*Work required:* Determine how many lines in the records hold the word "Tips". Return the number alone.

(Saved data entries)
= = =
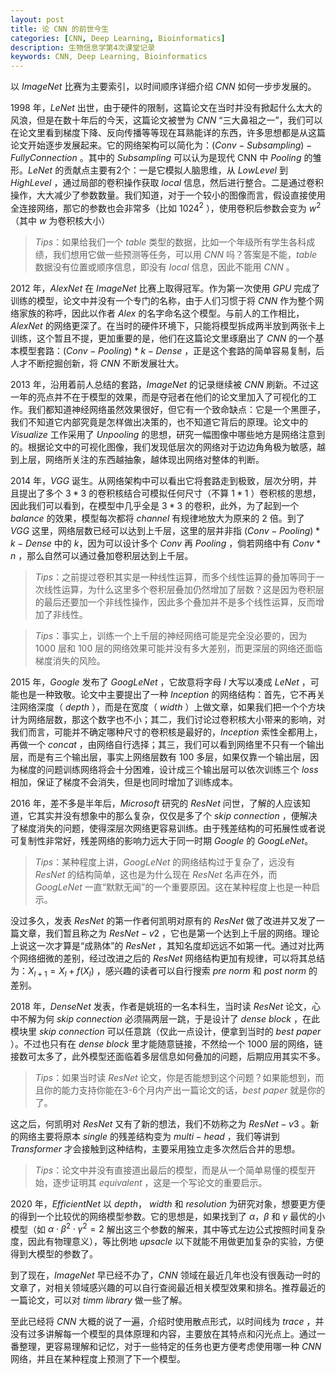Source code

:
 ```yaml
---
layout: post
title: 论 CNN 的前世今生
categories: [CNN, Deep Learning, Bioinformatics]
description: 生物信息学第4次课堂记录
keywords: CNN, Deep Learning, Bioinformatics
---
```

<head>
    <script src="https://cdn.mathjax.org/mathjax/latest/MathJax.js?config=TeX-AMS-MML_HTMLorMML" type="text/javascript"></script>
    <script type="text/x-mathjax-config">
        MathJax.Hub.Config({
            tex2jax: {
            skipTags: ['script', 'noscript', 'style', 'textarea', 'pre'],
            inlineMath: [['$','$']]
            }
        });
    </script>
</head>

以 $ImageNet$ 比赛为主要索引，以时间顺序详细介绍 $CNN$ 如何一步步发展的。
<!-- ======= -->

$1998$ 年，$LeNet$ 出世，由于硬件的限制，这篇论文在当时并没有掀起什么太大的风浪，但是在数十年后的今天，这篇论文被誉为 $CNN$ “三大鼻祖之一”，我们可以在论文里看到梯度下降、反向传播等等现在耳熟能详的东西，许多思想都是从这篇论文开始逐步发展起来。它的网络架构可以简化为：$(Conv - Subsampling) - Fully Connection$ 。其中的 $Subsampling$ 可以认为是现代 CNN 中 $Pooling$ 的雏形。$LeNet$ 的贡献点主要有2个：一是它模拟人脑思维，从 $Low Level$ 到 $High Level$ ，通过局部的卷积操作获取 $local$ 信息，然后进行整合。二是通过卷积操作，大大减少了参数数量。我们知道，对于一个较小的图像而言，假设直接使用全连接网络，那它的参数也会非常多（比如 $1024^2$ ），使用卷积后参数会变为 $w^2$ （其中 $w$ 为卷积核大小）

> $Tips$：如果给我们一个 $table$ 类型的数据，比如一个年级所有学生各科成绩，我们想用它做一些预测等任务，可以用 $CNN$ 吗？答案是不能，$table$ 数据没有位置或顺序信息，即没有 $local$ 信息，因此不能用 $CNN$ 。

$2012$ 年，$AlexNet$ 在 $ImageNet$ 比赛上取得冠军。作为第一次使用 $GPU$ 完成了训练的模型，论文中并没有一个专门的名称，由于人们习惯于将 $CNN$ 作为整个网络家族的称呼，因此以作者 $Alex$ 的名字命名这个模型。与前人的工作相比，$AlexNet$ 的网络更深了。在当时的硬件环境下，只能将模型拆成两半放到两张卡上训练，这个暂且不提，更加重要的是，他们在这篇论文里琢磨出了 $CNN$ 的一个基本模型套路：$(Conv - Pooling) * k - Dense$ ，正是这个套路的简单容易复制，后人才不断挖掘创新，将 $CNN$ 不断发展壮大。

$2013$ 年，沿用着前人总结的套路，$ImageNet$ 的记录继续被 $CNN$ 刷新。不过这一年的亮点并不在于模型的效果，而是夺冠者在他们的论文里加入了可视化的工作。我们都知道神经网络虽然效果很好，但它有一个致命缺点：它是一个黑匣子，我们不知道它内部究竟是怎样做出决策的，也不知道它背后的原理。论文中的 $Visualize$ 工作采用了 $Unpooling$ 的思想，研究一幅图像中哪些地方是网络注意到的。根据论文中的可视化图像，我们发现低层次的网络对于边边角角极为敏感，越到上层，网络所关注的东西越抽象，越体现出网络对整体的判断。

$2014$ 年，$VGG$ 诞生。从网络架构中可以看出它将套路走到极致，层次分明，并且提出了多个 $3 * 3$ 的卷积核结合可模拟任何尺寸（不算 $1 * 1$ ）卷积核的思想，因此我们可以看到，在模型中几乎全是 $3 * 3$ 的卷积，此外，为了起到一个 $balance$ 的效果，模型每次都将 $channel$ 有规律地放大为原来的 $2$ 倍。到了 $VGG$ 这里，网络层数已经可以达到上千层，这里的层并非指 $(Conv - Pooling) * k - Dense$ 中的 $k$，因为可以设计多个 $Conv$ 再 $Pooling$ ，倘若网络中有 $Conv * n$ ，那么自然可以通过叠加卷积层达到上千层。

> $Tips$：之前提过卷积其实是一种线性运算，而多个线性运算的叠加等同于一次线性运算，为什么这里多个卷积层叠加仍然增加了层数？这是因为卷积层的最后还要加一个非线性操作，因此多个叠加并不是多个线性运算，反而增加了非线性。

> $Tips$：事实上，训练一个上千层的神经网络可能是完全没必要的，因为 $1000$ 层和 $100$ 层的网络效果可能并没有多大差别，而更深层的网络还面临梯度消失的风险。

$2015$ 年，$Google$ 发布了 $GoogLeNet$ ，它故意将字母 $l$ 大写以凑成 $LeNet$ ，可能也是一种致敬。论文中主要提出了一种 $Inception$ 的网络结构：首先，它不再关注网络深度（ $depth$ ），而是在宽度（ $width$ ）上做文章，如果我们把一个个方块计为网络层数，那这个数字也不小；其二，我们讨论过卷积核大小带来的影响，对我们而言，可能并不确定哪种尺寸的卷积核是最好的，$Inception$ 索性全都用上，再做一个 $concat$ ，由网络自行选择；其三，我们可以看到网络里不只有一个输出层，而是有三个输出层，事实上网络层数有 $100$ 多层，如果仅靠一个输出层，因为梯度的问题训练网络将会十分困难，设计成三个输出层可以依次训练三个 $loss$ 相加，保证了梯度不会消失，但是也同时增加了训练成本。

$2016$ 年，差不多是半年后，$Microsoft$ 研究的 $ResNet$ 问世，了解的人应该知道，它其实并没有想象中的那么复杂，仅仅是多了个 $skip$ $connection$ ，便解决了梯度消失的问题，使得深层次网络更容易训练。由于残差结构的可拓展性或者说可复制性非常好，残差网络的影响力远大于同一时期 $Google$ 的 $GoogLeNet$。

> $Tips$：某种程度上讲，$GoogLeNet$ 的网络结构过于复杂了，远没有 $ResNet$ 的结构简单，这也是为什么现在 $ResNet$ 名声在外，而 $GoogLeNet$ 一直“默默无闻”的一个重要原因。这在某种程度上也是一种启示。

没过多久，发表 $ResNet$ 的第一作者何凯明对原有的 $ResNet$ 做了改进并又发了一篇文章，我们暂且称之为 $ResNet-v2$ ，它也是第一个达到上千层的网络。理论上说这一次才算是“成熟体”的 $ResNet$ ，其知名度却远远不如第一代。通过对比两个网络细微的差别，经过改进之后的 $ResNet$ 网络结构更加有规律，可以将其总结为：$X_{l+1}=X_l+f(X_l)$ ，感兴趣的读者可以自行搜索 $pre$ $norm$ 和 $post$ $norm$ 的差别。

$2018$ 年，$DenseNet$ 发表，作者是姚班的一名本科生，当时读 $ResNet$ 论文，心中不解为何 $skip$ $connection$ 必须隔两层一跳，于是设计了 $dense$ $block$ ，在此模块里 $skip$ $connection$ 可以任意跳（仅此一点设计，便拿到当时的 $best$ $paper$ ）。不过也只有在 $dense$ $block$ 里才能随意链接，不然给一个 $1000$ 层的网络，链接数可太多了，此外模型还面临着多层信息如何叠加的问题，后期应用其实不多。

> $Tips$：如果当时读 $ResNet$ 论文，你是否能想到这个问题？如果能想到，而且你的能力支持你能在3-6个月内产出一篇论文的话，$best$ $paper$ 就是你的了。

这之后，何凯明对 $ResNet$ 又有了新的想法，我们不妨称之为 $ResNet-v3$ 。新的网络主要将原本 $single$ 的残差结构变为 $multi-head$ ，我们等讲到 $Transformer$ 才会接触到这种结构，主要采用独立走多次然后合并的思想。

> $Tips$：论文中并没有直接道出最后的模型，而是从一个简单易懂的模型开始，逐步证明其 $equivalent$ ，这是一个写论文的重要启示。

$2020$ 年，$EfficientNet$ 以 $depth$， $width$ 和 $resolution$ 为研究对象，想要更方便的得到一个比较优的网络模型参数。它的思想是，如果找到了 $\alpha$，$\beta$ 和 $\gamma$ 最优的小模型（如 $\alpha \cdot \beta^2 \cdot \gamma^2=2$ 解出这三个参数的解来，其中等式左边公式按照时间复杂度，因此有物理意义），等比例地 $upsacle$ 以下就能不用做更加复杂的实验，方便得到大模型的参数了。

到了现在，$ImageNet$ 早已经不办了，$CNN$ 领域在最近几年也没有很轰动一时的文章了，对相关领域感兴趣的可以自行查阅最近相关模型效果和排名。推荐最近的一篇论文，可以对 $timm$ $library$ 做一些了解。

至此已经将 $CNN$ 大概的说了一遍，介绍时使用散点形式，以时间线为 $trace$ ，并没有过多讲解每一个模型的具体原理和内容，主要放在其特点和闪光点上。通过一番整理，更容易理解和记忆，对于一些特定的任务也更方便考虑使用哪一种 $CNN$ 网络，并且在某种程度上预测了下一个模型。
= = =
*Answer space:* 6